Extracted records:
******************************
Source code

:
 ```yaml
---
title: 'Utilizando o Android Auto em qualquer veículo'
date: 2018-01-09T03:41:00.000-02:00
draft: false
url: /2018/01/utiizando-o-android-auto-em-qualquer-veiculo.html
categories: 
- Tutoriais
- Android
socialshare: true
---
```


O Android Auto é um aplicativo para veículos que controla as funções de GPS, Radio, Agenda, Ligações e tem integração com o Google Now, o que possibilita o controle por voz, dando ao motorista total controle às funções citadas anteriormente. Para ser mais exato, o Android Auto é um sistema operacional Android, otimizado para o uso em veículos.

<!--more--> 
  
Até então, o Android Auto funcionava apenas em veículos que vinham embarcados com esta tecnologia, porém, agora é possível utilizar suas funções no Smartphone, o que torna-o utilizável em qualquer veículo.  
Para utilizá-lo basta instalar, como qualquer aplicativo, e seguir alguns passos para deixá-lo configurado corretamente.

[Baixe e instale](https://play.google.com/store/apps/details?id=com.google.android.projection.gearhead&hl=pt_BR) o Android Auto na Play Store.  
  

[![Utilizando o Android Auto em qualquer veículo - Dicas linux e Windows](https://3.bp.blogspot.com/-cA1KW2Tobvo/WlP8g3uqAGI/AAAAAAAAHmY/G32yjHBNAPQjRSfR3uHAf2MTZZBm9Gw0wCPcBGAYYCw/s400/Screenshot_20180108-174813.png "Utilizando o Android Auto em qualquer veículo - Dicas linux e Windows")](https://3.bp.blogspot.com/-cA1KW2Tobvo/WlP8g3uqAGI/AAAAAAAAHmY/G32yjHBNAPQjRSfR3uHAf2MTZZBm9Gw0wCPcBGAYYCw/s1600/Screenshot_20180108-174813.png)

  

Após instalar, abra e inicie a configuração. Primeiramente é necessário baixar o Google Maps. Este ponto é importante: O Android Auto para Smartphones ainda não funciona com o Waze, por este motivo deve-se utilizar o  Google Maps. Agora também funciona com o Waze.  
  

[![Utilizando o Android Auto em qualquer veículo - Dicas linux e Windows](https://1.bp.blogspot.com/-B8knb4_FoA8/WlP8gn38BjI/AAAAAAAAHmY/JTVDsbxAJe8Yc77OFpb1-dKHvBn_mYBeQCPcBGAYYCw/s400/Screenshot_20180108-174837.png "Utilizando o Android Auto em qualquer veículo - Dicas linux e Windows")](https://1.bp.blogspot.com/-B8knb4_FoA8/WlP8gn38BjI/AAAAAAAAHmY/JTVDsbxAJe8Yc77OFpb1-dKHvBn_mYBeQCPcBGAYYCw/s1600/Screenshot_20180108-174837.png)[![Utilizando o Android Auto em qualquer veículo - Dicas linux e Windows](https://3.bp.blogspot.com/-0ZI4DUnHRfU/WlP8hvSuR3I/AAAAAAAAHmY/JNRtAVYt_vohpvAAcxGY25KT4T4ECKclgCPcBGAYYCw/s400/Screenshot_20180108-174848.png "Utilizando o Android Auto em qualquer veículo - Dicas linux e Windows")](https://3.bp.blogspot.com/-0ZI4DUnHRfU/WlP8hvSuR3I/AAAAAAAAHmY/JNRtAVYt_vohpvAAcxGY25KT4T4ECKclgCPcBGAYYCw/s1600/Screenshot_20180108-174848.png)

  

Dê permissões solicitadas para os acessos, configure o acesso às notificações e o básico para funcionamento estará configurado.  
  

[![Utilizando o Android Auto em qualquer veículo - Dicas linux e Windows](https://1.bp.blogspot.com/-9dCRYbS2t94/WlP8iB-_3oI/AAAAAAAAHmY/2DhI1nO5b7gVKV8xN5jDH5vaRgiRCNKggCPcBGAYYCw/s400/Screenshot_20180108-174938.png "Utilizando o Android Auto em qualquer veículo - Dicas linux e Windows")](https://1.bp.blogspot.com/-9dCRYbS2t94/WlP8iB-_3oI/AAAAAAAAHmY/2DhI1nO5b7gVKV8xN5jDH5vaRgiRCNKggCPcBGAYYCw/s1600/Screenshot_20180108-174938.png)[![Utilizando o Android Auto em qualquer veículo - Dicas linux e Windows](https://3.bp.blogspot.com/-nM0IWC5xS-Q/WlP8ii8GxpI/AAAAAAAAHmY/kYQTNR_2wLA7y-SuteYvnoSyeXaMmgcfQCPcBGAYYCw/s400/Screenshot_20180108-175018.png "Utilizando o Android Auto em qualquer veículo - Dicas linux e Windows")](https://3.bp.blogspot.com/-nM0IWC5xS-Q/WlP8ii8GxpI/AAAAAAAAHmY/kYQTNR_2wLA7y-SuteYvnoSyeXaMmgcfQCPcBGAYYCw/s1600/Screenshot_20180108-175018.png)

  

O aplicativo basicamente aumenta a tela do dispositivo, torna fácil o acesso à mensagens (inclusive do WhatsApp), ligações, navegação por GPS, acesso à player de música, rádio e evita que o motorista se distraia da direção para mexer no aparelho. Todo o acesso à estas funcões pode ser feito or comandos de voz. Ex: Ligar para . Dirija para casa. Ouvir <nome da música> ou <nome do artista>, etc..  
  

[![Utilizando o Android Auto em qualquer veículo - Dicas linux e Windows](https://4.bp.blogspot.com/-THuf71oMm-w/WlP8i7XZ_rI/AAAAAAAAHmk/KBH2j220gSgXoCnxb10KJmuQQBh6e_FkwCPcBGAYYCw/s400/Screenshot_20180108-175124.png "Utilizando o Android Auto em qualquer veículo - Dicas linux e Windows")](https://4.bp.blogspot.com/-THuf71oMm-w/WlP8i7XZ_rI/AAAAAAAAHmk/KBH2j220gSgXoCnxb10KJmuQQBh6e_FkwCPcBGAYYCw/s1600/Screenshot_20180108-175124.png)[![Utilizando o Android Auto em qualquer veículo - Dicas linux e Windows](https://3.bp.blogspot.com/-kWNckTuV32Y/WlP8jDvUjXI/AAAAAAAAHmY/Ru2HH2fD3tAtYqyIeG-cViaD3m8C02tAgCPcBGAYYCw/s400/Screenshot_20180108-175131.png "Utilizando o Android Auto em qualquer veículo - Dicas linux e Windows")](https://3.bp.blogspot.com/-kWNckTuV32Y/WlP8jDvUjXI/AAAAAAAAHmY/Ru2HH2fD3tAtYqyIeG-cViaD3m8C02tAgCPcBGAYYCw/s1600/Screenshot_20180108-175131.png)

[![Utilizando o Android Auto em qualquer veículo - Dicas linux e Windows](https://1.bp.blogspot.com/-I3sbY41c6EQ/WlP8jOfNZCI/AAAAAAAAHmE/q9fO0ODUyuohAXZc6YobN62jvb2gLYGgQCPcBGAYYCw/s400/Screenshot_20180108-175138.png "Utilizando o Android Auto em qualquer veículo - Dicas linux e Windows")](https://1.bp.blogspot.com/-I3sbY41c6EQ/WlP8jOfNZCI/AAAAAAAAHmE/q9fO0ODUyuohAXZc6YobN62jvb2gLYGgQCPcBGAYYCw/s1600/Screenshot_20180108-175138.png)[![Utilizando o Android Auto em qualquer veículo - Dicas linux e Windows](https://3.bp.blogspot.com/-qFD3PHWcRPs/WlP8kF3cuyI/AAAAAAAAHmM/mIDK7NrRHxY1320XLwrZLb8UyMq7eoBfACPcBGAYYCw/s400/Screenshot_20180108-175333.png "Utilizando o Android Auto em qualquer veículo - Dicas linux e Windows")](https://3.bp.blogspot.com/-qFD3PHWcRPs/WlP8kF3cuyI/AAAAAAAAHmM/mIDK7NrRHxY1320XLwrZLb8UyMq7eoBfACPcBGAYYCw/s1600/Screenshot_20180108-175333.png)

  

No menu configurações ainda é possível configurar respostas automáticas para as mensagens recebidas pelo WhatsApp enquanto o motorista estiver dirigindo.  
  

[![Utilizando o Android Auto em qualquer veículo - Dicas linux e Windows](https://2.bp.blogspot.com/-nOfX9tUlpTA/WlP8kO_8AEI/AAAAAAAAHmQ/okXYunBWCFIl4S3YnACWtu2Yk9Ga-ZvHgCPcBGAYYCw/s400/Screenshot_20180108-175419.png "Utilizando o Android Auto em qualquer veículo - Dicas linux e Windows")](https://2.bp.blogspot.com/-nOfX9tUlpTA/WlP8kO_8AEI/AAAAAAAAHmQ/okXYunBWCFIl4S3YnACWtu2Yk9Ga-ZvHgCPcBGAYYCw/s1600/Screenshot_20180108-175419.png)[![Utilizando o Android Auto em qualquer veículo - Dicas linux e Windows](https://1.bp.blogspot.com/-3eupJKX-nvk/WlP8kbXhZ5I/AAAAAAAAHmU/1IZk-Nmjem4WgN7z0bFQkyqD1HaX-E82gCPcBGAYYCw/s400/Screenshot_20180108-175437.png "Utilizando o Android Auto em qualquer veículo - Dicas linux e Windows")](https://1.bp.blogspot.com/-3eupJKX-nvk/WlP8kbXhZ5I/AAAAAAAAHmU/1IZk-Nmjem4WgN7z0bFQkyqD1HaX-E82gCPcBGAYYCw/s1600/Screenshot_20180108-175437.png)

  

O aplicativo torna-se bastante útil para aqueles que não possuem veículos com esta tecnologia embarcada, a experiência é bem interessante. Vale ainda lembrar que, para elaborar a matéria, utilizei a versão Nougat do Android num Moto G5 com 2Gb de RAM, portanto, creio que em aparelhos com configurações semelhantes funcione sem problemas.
******************************
> **Exercise aim**
Scan each line of the entries above for the word "funções" and report how many lines contain it, with nothing else.

> **Exercise result**
2